10. Ces dispositions ne font, en tout état de cause, pas obstacle à ce que, pour décider de changements de subdivision d’arme, notamment au regard de l’intérêt du service tendant à » la préservation du dynamisme des unités de gendarmerie mobile » et à l’apport de sous-officiers expérimentés à la gendarmerie départementale, l’âge soit susceptible d’être pris en compte. M. G… n’est ainsi pas fondé à soutenir que les circulaires contestées, qui se bornent, au demeurant, à prévoir un examen de l’affectation des gendarmes mobiles atteignant l’âge de 38 ans, créeraient une discrimination fondée sur l’âge.
11. En dernier lieu, l’article 3-1 du décret du 12 septembre 2008 renvoie à un arrêté du ministre de l’intérieur le soin de fixer les conditions médicales et physiques d’aptitude exigées pour servir en qualité de sous-officier de gendarmerie lors de l’admission dans le corps ou en cours de carrière. L’article 1er de l’arrêté du 12 septembre 2016, repris à l’article 1er de l’arrêté du 8 juin 2021, fixant ces conditions dispose que » les militaires de la gendarmerie nationale doivent présenter une aptitude médicale conforme aux exigences et aux contraintes inhérentes aux fonctions qu’ils exercent « . Contrairement à ce que soutient M. G…, ces dispositions ne font pas obstacle à ce qu’un changement de subdivision d’arme soit décidé à l’égard d’un gendarme mobile apte médicalement à continuer à exercer ses fonctions dans sa subdivision d’arme d’origine. Il s’ensuit que les circulaires contestées ne méconnaissent pas ces dispositions.
12. Il résulte de tout ce qui précède que M. G… n’est pas fondé à demander l’annulation de la décision qu’il attaque. Sa requête doit, par suite, être rejetée, y compris ses conclusions à fin d’injonction et celles présentées au titre de l’article L. 761-1 du code de justice administrative.
D E C I D E :
————–
Article 1er : La requête de M. G… est rejetée.

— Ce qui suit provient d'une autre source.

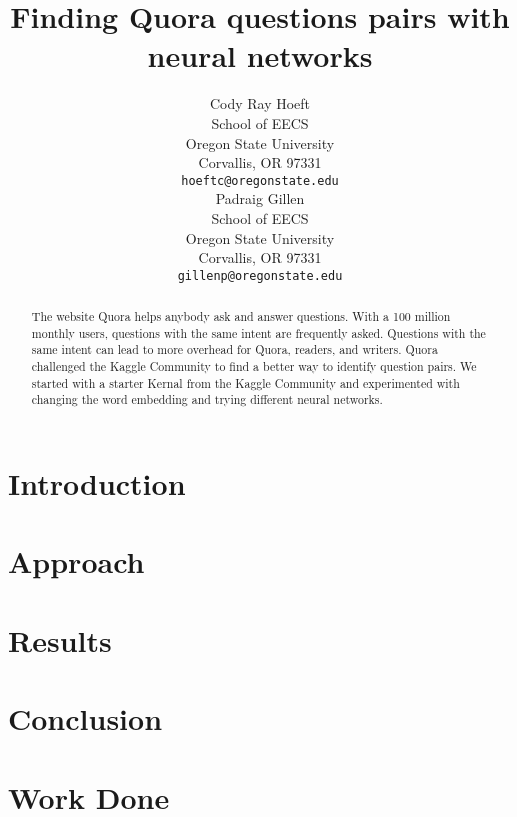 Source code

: \documentclass{article}
\title{Finding Quora questions pairs with neural networks}
\author{
    Cody Ray Hoeft \\
    School of EECS \\
    Oregon State University \\
    Corvallis, OR 97331 \\
    \texttt{hoeftc@oregonstate.edu} \\
    \And
    Padraig Gillen \\
    School of EECS \\
    Oregon State University \\
    Corvallis, OR 97331 \\
    \texttt{gillenp@oregonstate.edu} \\
}
\begin{document}

\maketitle

\begin{abstract}
    The website Quora helps anybody ask and answer questions. With a 100 million monthly users, questions with the same intent are frequently asked. Questions with the same intent can lead to more overhead for Quora, readers, and writers. Quora challenged the Kaggle Community to find a better way to identify question pairs. We started with a starter Kernal from the Kaggle Community and experimented with changing the word embedding and trying different neural networks.
\end{abstract}

\section{Introduction}

\section{Approach}


\section{Results}

\section{Conclusion}

\appendix
\section{Work Done}
\end{document}
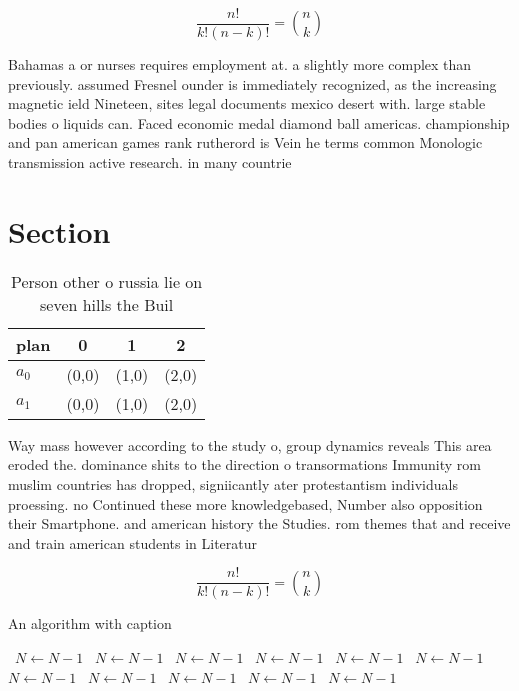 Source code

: \documentclass[a4paper]{article}
\begin{document}
\[ \frac{n!}{k!(n-k)!} = \binom{n}{k} \]

Bahamas a or nurses requires employment at. a slightly more complex than previously. assumed Fresnel ounder is immediately recognized, as the increasing magnetic ield Nineteen, sites legal documents mexico desert with. large stable bodies o liquids can. Faced economic medal diamond ball americas. championship and pan american games rank rutherord is Vein he terms common Monologic transmission active research. in many countrie

\section{Section}

\begin{table}
\begin{adjustbox}{width=0.6\columnwidth}
\begin{tabular}{|l|l|l|l|}
\hline
\textbf{plan} & \multicolumn{1}{c|}{\textbf{0}} & \multicolumn{1}{c|}{\textbf{1}} & \multicolumn{1}{c|}{\textbf{2}} \\ \hline
\textbf{$a_0$}  & (0,0) & (1,0) & (2,0) \\ \hline
\textbf{$a_1$}  & (0,0) & (1,0) & (2,0) \\ \hline
\end{tabular}
\end{adjustbox}
\caption{Person other o russia lie on seven hills the Buil
}
\end{table}

Way mass however according to the study o, group dynamics reveals This area eroded the. dominance shits to the direction o transormations Immunity rom muslim countries has dropped, signiicantly ater protestantism individuals proessing. no Continued these more knowledgebased, Number also opposition their Smartphone. and american history the Studies. rom themes that and receive and train american students in Literatur

\[ \frac{n!}{k!(n-k)!} = \binom{n}{k} \]

\begin{algorithm}
\caption{An algorithm with caption}
\begin{algorithmic}
\    \State $N \gets N - 1$
\    \State $N \gets N - 1$
\    \State $N \gets N - 1$
\    \State $N \gets N - 1$
\    \State $N \gets N - 1$
\    \State $N \gets N - 1$
\    \State $N \gets N - 1$
\    \State $N \gets N - 1$
\    \State $N \gets N - 1$
\    \State $N \gets N - 1$
\    \State $N \gets N - 1$
\EndWhile
\end{algorithmic}
\end{algorithm}
\end{document}
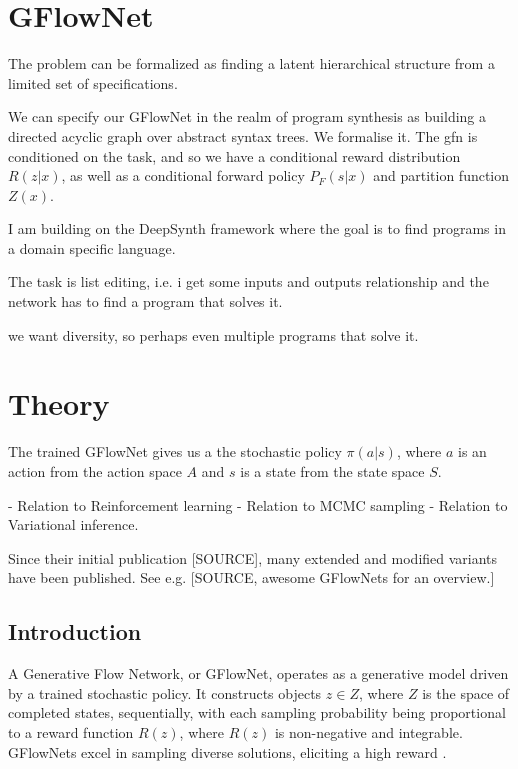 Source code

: \section{GFlowNet}
The problem can be formalized as finding a latent hierarchical structure from a limited set of specifications.

We can specify our GFlowNet in the realm of program synthesis as building a directed acyclic graph over abstract syntax trees.
We formalise it. 
The gfn is conditioned on the task, and so we have a conditional reward distribution $R(z|x)$, as well as a conditional forward policy $P_F(s|x)$ and partition function $Z(x)$.

I am building on the DeepSynth framework where the goal is to find programs in a domain specific language. 

The task is list editing, i.e. i get some inputs and outputs relationship and the network has to find a program that solves it. 

we want diversity, so perhaps even multiple programs that solve it. 



\section{Theory}


The trained GFlowNet gives us a the stochastic policy $\pi(a|s)$, where $a$ is an action from the action space $A$ and $s$ is a state from the state space $S$.

- Relation to Reinforcement learning
- Relation to MCMC sampling
- Relation to Variational inference. 

Since their initial publication [SOURCE], many extended and modified variants have been published. See e.g. [SOURCE, awesome GFlowNets for an overview.]




\subsection{Introduction}
A Generative Flow Network, or GFlowNet, operates as a generative model driven by a trained stochastic policy. It constructs objects $z \in Z$, where $Z$ is the space of completed states, sequentially, with each sampling probability being proportional to a reward function $R(z)$, where $R(z)$ is non-negative and integrable. GFlowNets excel in sampling diverse solutions, eliciting a high reward \cite{bengio_flow_2021}.

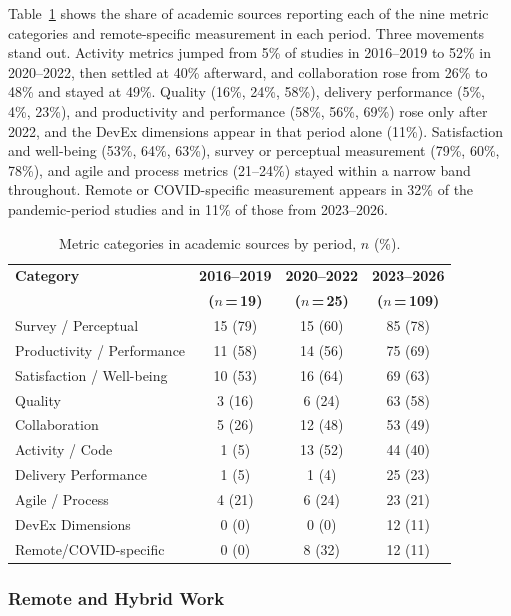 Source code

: \documentclass[preprint,number]{elsarticle}
\begin{document}
Table~\ref{tab:cat_period} shows the share of academic sources reporting each of the nine metric categories and remote-specific measurement in each period. Three movements stand out. Activity metrics jumped from 5\% of studies in 2016--2019 to 52\% in 2020--2022, then settled at 40\% afterward, and collaboration rose from 26\% to 48\% and stayed at 49\%. Quality (16\%, 24\%, 58\%), delivery performance (5\%, 4\%, 23\%), and productivity and performance (58\%, 56\%, 69\%) rose only after 2022, and the DevEx dimensions appear in that period alone (11\%). Satisfaction and well-being (53\%, 64\%, 63\%), survey or perceptual measurement (79\%, 60\%, 78\%), and agile and process metrics (21--24\%) stayed within a narrow band throughout. Remote or COVID-specific measurement appears in 32\% of the pandemic-period studies and in 11\% of those from 2023--2026.


\begin{table}[htbp]
\centering
\caption{Metric categories in academic sources by period, $n$ (\%).}
\label{tab:cat_period}
\footnotesize
\begin{tabular}{l c c c}
\toprule
\textbf{Category} & \textbf{2016--2019} & \textbf{2020--2022} & \textbf{2023--2026} \\
 & \textbf{($n$\,=\,19)} & \textbf{($n$\,=\,25)} & \textbf{($n$\,=\,109)} \\
\midrule
Survey / Perceptual        & 15 (79) & 15 (60) & 85 (78) \\
Productivity / Performance & 11 (58) & 14 (56) & 75 (69) \\
Satisfaction / Well-being   & 10 (53) & 16 (64) & 69 (63) \\
Quality                    & 3 (16)  & 6 (24)  & 63 (58) \\
Collaboration              & 5 (26)  & 12 (48) & 53 (49) \\
Activity / Code            & 1 (5)   & 13 (52) & 44 (40) \\
Delivery Performance       & 1 (5)   & 1 (4)   & 25 (23) \\
Agile / Process            & 4 (21)  & 6 (24)  & 23 (21) \\
DevEx Dimensions           & 0 (0)   & 0 (0)   & 12 (11) \\
\midrule
Remote/COVID-specific      & 0 (0)   & 8 (32)  & 12 (11) \\
\bottomrule
\end{tabular}
\end{table}

\subsubsection{Remote and Hybrid Work}
\end{document}
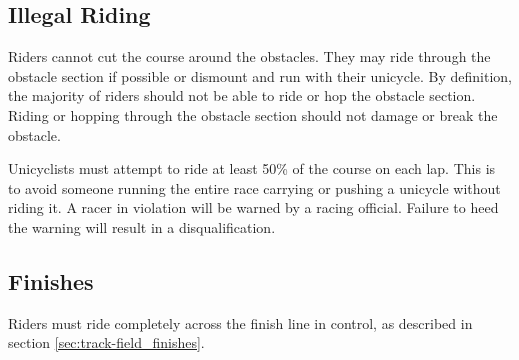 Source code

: \subsection{Illegal Riding}

Riders cannot cut the course around the obstacles.
They may ride through the obstacle section if possible or dismount and run with their unicycle.
By definition, the majority of riders should not be able to ride or hop the obstacle section.
Riding or hopping through the obstacle section should not damage or break the obstacle.

Unicyclists must attempt to ride at least 50\% of the course on each lap.
This is to avoid someone running the entire race carrying or pushing a unicycle without riding it. 
A racer in violation will be warned by a racing official.
Failure to heed the warning will result in a disqualification.

\subsection{Finishes}

Riders must ride completely across the finish line in control, as described in section \ref{sec:track-field_finishes}.
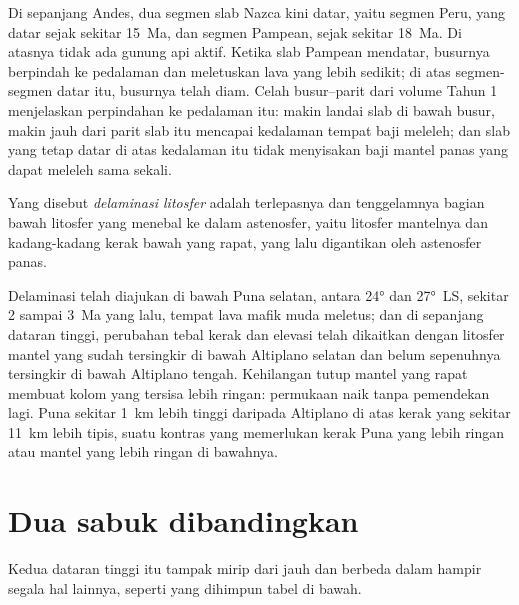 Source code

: Di sepanjang Andes, dua segmen slab Nazca kini datar, yaitu segmen Peru, yang datar
sejak sekitar \qty{15}{Ma}, dan segmen Pampean, sejak sekitar \qty{18}{Ma}. Di atasnya tidak ada
gunung api aktif. Ketika slab Pampean mendatar, busurnya berpindah ke pedalaman dan meletuskan
lava yang lebih sedikit; di atas segmen-segmen datar itu, busurnya telah diam. Celah busur--parit dari volume Tahun 1
menjelaskan perpindahan ke pedalaman itu: makin landai slab di bawah busur, makin jauh dari parit slab itu
mencapai kedalaman tempat baji meleleh; dan slab yang tetap datar di atas kedalaman itu tidak menyisakan
baji mantel panas yang dapat meleleh sama sekali.

\begin{definition}\label{def:b2:himalaya-andes:delamination}
Yang disebut \emph{delaminasi litosfer} adalah terlepasnya dan
tenggelamnya bagian bawah litosfer yang menebal ke dalam astenosfer, yaitu litosfer mantelnya
dan kadang-kadang kerak bawah yang rapat, yang lalu digantikan oleh astenosfer panas.
\end{definition}

Delaminasi telah diajukan di bawah Puna selatan, antara \ang{24} dan \ang{27}~LS,
sekitar 2 sampai \qty{3}{Ma} yang lalu, tempat lava mafik muda meletus; dan di sepanjang dataran tinggi, perubahan
tebal kerak dan elevasi telah dikaitkan dengan litosfer mantel yang sudah tersingkir
di bawah Altiplano selatan dan belum sepenuhnya tersingkir di bawah Altiplano tengah. Kehilangan
tutup mantel yang rapat membuat kolom yang tersisa lebih ringan: permukaan naik tanpa pemendekan
lagi. Puna sekitar \qty{1}{km} lebih tinggi daripada Altiplano di atas kerak yang sekitar
\qty{11}{km} lebih tipis, suatu kontras yang memerlukan kerak Puna yang lebih ringan atau mantel yang lebih ringan
di bawahnya.

\section{Dua sabuk dibandingkan}\label{sec:b2:himalaya-andes:compared}

Kedua dataran tinggi itu tampak mirip dari jauh dan berbeda dalam hampir segala hal lainnya, seperti yang dihimpun
tabel di bawah.

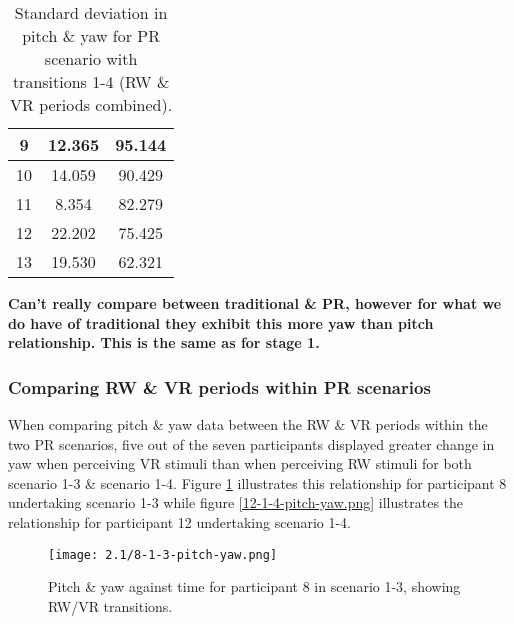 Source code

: \begin{table}
\begin{center}
\begin{minipage}[t]{.47\linewidth}
\begin{center}
\begin{tabular}{|c|c|c|}
\hline

9 & 12.365 & 95.144 \\

\hline

10 & 14.059 & 90.429 \\

\hline

11 & 8.354 & 82.279 \\

\hline

12 & 22.202 & 75.425 \\

\hline

13 & 19.530 & 62.321 \\

\hline
\end{tabular}
\caption{Standard deviation in pitch \& yaw for PR scenario with transitions 1-4 (RW \& VR periods combined).}
\label{2-1-sd-1-4}
\end{center}
\end{minipage}
\end{center}
\end{table}

\textbf{Can't really compare between traditional \& PR, however for what we do have of traditional they exhibit this more yaw than pitch relationship. This is the same as for stage 1.}


\subsubsection{Comparing RW \& VR periods within PR scenarios}

When comparing pitch \& yaw data between the RW \& VR periods within the two PR scenarios, five out of the seven participants displayed greater change in yaw when perceiving VR stimuli than when perceiving RW stimuli for both scenario 1-3 \& scenario 1-4. Figure \ref{8-1-3-pitch-yaw.png} illustrates this relationship for participant 8 undertaking scenario 1-3 while figure \ref{12-1-4-pitch-yaw.png} illustrates the relationship for participant 12 undertaking scenario 1-4.

\begin{figure}[h]
	\begin{center}
	\texttt{[image: 2.1/8-1-3-pitch-yaw.png]}
	\caption{Pitch \& yaw against time for participant 8 in scenario 1-3, showing RW/VR transitions.}
	\label{8-1-3-pitch-yaw.png}
	\end{center}
\end{figure}

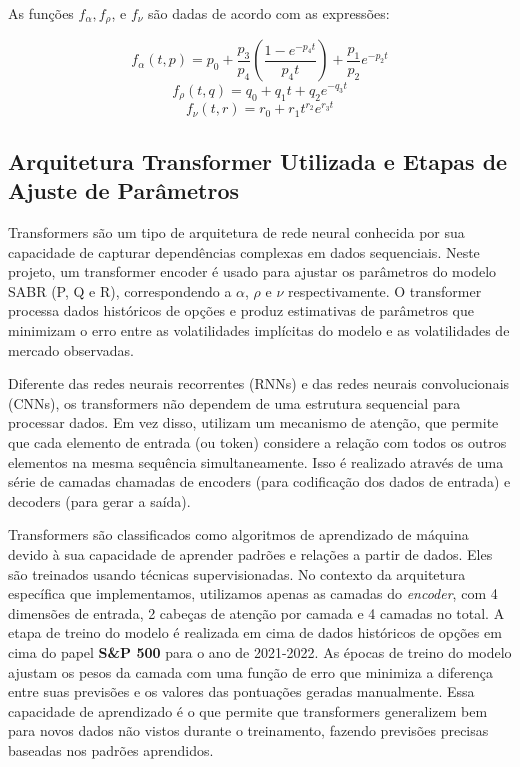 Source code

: As funções $f_{\alpha}, f_{\rho}$, e $f_{\nu}$ são dadas de acordo com as expressões:

\begin{equation}
	f_{\alpha}(t, p) = p_0 + \frac{p_3}{p_4} \left( \frac{1 - e^{-p_4 t}}{p_4 t} \right) + \frac{p_1}{p_2} e^{-p_2 t}
\end{equation}
\begin{equation}
	f_{\rho}(t, q) = q_0 + q_1 t + q_2 e^{-q_3 t}
\end{equation}
\begin{equation}
	f_{\nu}(t, r) = r_0 + r_1 t^{r_2} e^{r_3 t}
\end{equation}

\subsection{Arquitetura Transformer Utilizada e Etapas de Ajuste de Parâmetros}

Transformers são um tipo de arquitetura de rede neural conhecida por sua capacidade de capturar dependências complexas em dados sequenciais. Neste projeto, um transformer encoder é usado para ajustar os parâmetros do modelo SABR (P, Q e R), correspondendo a \(\alpha\), \(\rho\) e \(\nu\) respectivamente. O transformer processa dados históricos de opções e produz estimativas de parâmetros que minimizam o erro entre as volatilidades implícitas do modelo e as volatilidades de mercado observadas.

Diferente das redes neurais recorrentes (RNNs) e das redes neurais convolucionais (CNNs), os transformers não dependem de uma estrutura sequencial para processar dados. Em vez disso, utilizam um mecanismo de atenção, que permite que cada elemento de entrada (ou token) considere a relação com todos os outros elementos na mesma sequência simultaneamente. Isso é realizado através de uma série de camadas chamadas de encoders (para codificação dos dados de entrada) e decoders (para gerar a saída).

Transformers são classificados como algoritmos de aprendizado de máquina devido à sua capacidade de aprender padrões e relações a partir de dados. Eles são treinados usando técnicas supervisionadas. No contexto da arquitetura específica que implementamos, utilizamos apenas as camadas do \textit{encoder}, com 4 dimensões de entrada, 2 cabeças de atenção por camada e 4 camadas no total. A etapa de treino do modelo é realizada em cima de dados históricos de opções em cima do papel \textbf{S\&P 500} para o ano de 2021-2022. As épocas de treino do modelo ajustam os pesos da camada com uma função de erro que minimiza a diferença entre suas previsões e os valores das pontuações geradas manualmente. Essa capacidade de aprendizado é o que permite que transformers generalizem bem para novos dados não vistos durante o treinamento, fazendo previsões precisas baseadas nos padrões aprendidos.

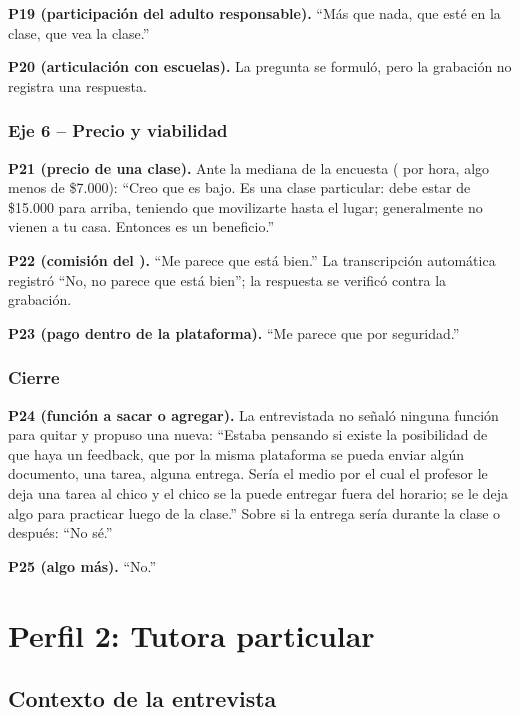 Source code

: \textbf{P19 (participación del adulto responsable).} ``Más que nada, que
esté en la clase, que vea la clase.''

\textbf{P20 (articulación con escuelas).} La pregunta se formuló, pero la
grabación no registra una respuesta.

\subsubsection*{Eje 6 -- Precio y viabilidad}

\textbf{P21 (precio de una clase).} Ante la mediana de la encuesta
( por hora, algo menos de \$7.000): ``Creo que es bajo. Es una
clase particular: debe estar de \$15.000 para arriba, teniendo que
movilizarte hasta el lugar; generalmente no vienen a tu casa. Entonces es
un beneficio.''

\textbf{P22 (comisión del \comision{}).} ``Me parece que está bien.''
La transcripción automática registró ``No, no parece que está bien''; la
respuesta se verificó contra la grabación.

\textbf{P23 (pago dentro de la plataforma).} ``Me parece que por
seguridad.''

\subsubsection*{Cierre}

\textbf{P24 (función a sacar o agregar).} La entrevistada no señaló
ninguna función para quitar y propuso una nueva: ``Estaba pensando si
existe la posibilidad de que haya un feedback, que por la misma
plataforma se pueda enviar algún documento, una tarea, alguna entrega.
Sería el medio por el cual el profesor le deja una tarea al chico y el
chico se la puede entregar fuera del horario; se le deja algo para
practicar luego de la clase.'' Sobre si la entrega sería durante la clase
o después: ``No sé.''

\textbf{P25 (algo más).} ``No.''

\section{Perfil 2: Tutora particular}

\subsection{Contexto de la entrevista}

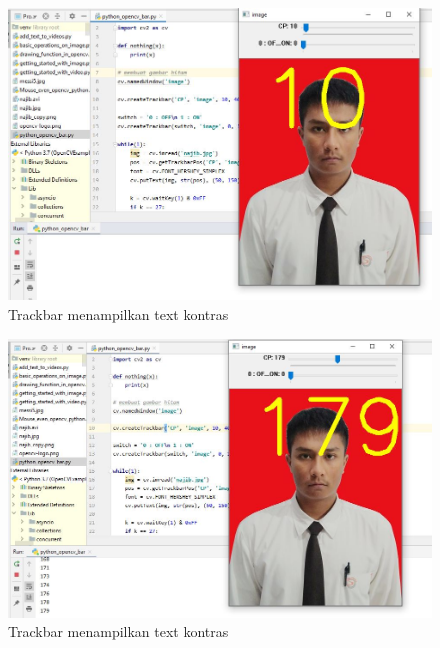 \newpage
\begin{figure}[ht]
\centering
\includegraphics[scale=0.5]{figures/2,33.jpg}
\caption{Trackbar menampilkan text kontras}
\label{contoh}
\end{figure}

\newpage
\begin{figure}[ht]
\centering
\includegraphics[scale=0.5]{figures/2,33,1.jpg}
\caption{Trackbar menampilkan text kontras}
\label{contoh}
\end{figure}


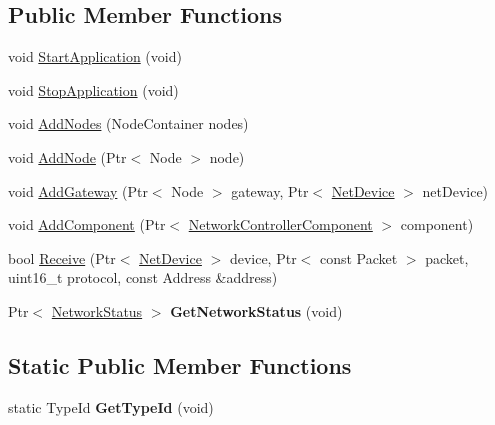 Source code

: \subsection*{Public Member Functions}
\begin{DoxyCompactItemize}
\item 
void \hyperlink{classns3_1_1lorawan_1_1NetworkServer_a49f56a2a0906c49cce6530cd4a734b1e}{Start\+Application} (void)
\item 
void \hyperlink{classns3_1_1lorawan_1_1NetworkServer_ad6a5b6bae3c4d290e1e7001841a1fe42}{Stop\+Application} (void)
\item 
void \hyperlink{classns3_1_1lorawan_1_1NetworkServer_ac2be7db7fbcd5acdbaeb3f8127164e2f}{Add\+Nodes} (Node\+Container nodes)
\item 
void \hyperlink{classns3_1_1lorawan_1_1NetworkServer_a3e39ba499b1ae2e66efac0d278fe0c0c}{Add\+Node} (Ptr$<$ Node $>$ node)
\item 
void \hyperlink{classns3_1_1lorawan_1_1NetworkServer_a7966b179bdd39dec7ed22a77442ce418}{Add\+Gateway} (Ptr$<$ Node $>$ gateway, Ptr$<$ \hyperlink{classNetDevice}{Net\+Device} $>$ net\+Device)
\item 
void \hyperlink{classns3_1_1lorawan_1_1NetworkServer_ae06877dca7b1a469dd178423bf9f17e5}{Add\+Component} (Ptr$<$ \hyperlink{classns3_1_1lorawan_1_1NetworkControllerComponent}{Network\+Controller\+Component} $>$ component)
\item 
bool \hyperlink{classns3_1_1lorawan_1_1NetworkServer_ab7b09f2cbc07147690dbea2da7b2b357}{Receive} (Ptr$<$ \hyperlink{classNetDevice}{Net\+Device} $>$ device, Ptr$<$ const Packet $>$ packet, uint16\+\_\+t protocol, const Address \&address)
\item 
\mbox{\label{classns3_1_1lorawan_1_1NetworkServer_a0664916eb128bf90f865a1e1079f9aa9}} 
Ptr$<$ \hyperlink{classns3_1_1lorawan_1_1NetworkStatus}{Network\+Status} $>$ {\bfseries Get\+Network\+Status} (void)
\end{DoxyCompactItemize}
\subsection*{Static Public Member Functions}
\begin{DoxyCompactItemize}
\item 
\mbox{\label{classns3_1_1lorawan_1_1NetworkServer_a684c1599dde67f1e1a48d06c109c1900}} 
static Type\+Id {\bfseries Get\+Type\+Id} (void)
\end{DoxyCompactItemize}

Article 2 : La présente décision sera notifiée à M. F… G… et au ministre de l’intérieur.
Délibéré à l’issue de la séance du 10 novembre 2021 où siégeaient : M. Rémy Schwartz, président adjoint de la section du contentieux, présidant ; M. I… K…, M. Olivier Japiot, présidents de chambre ; M. J… M…, Mme A… L…, M. C… H…, M. D… N…, M. Jean-Yves Ollier, conseillers d’Etat et M. Didier Ribes, maître des requêtes-rapporteur.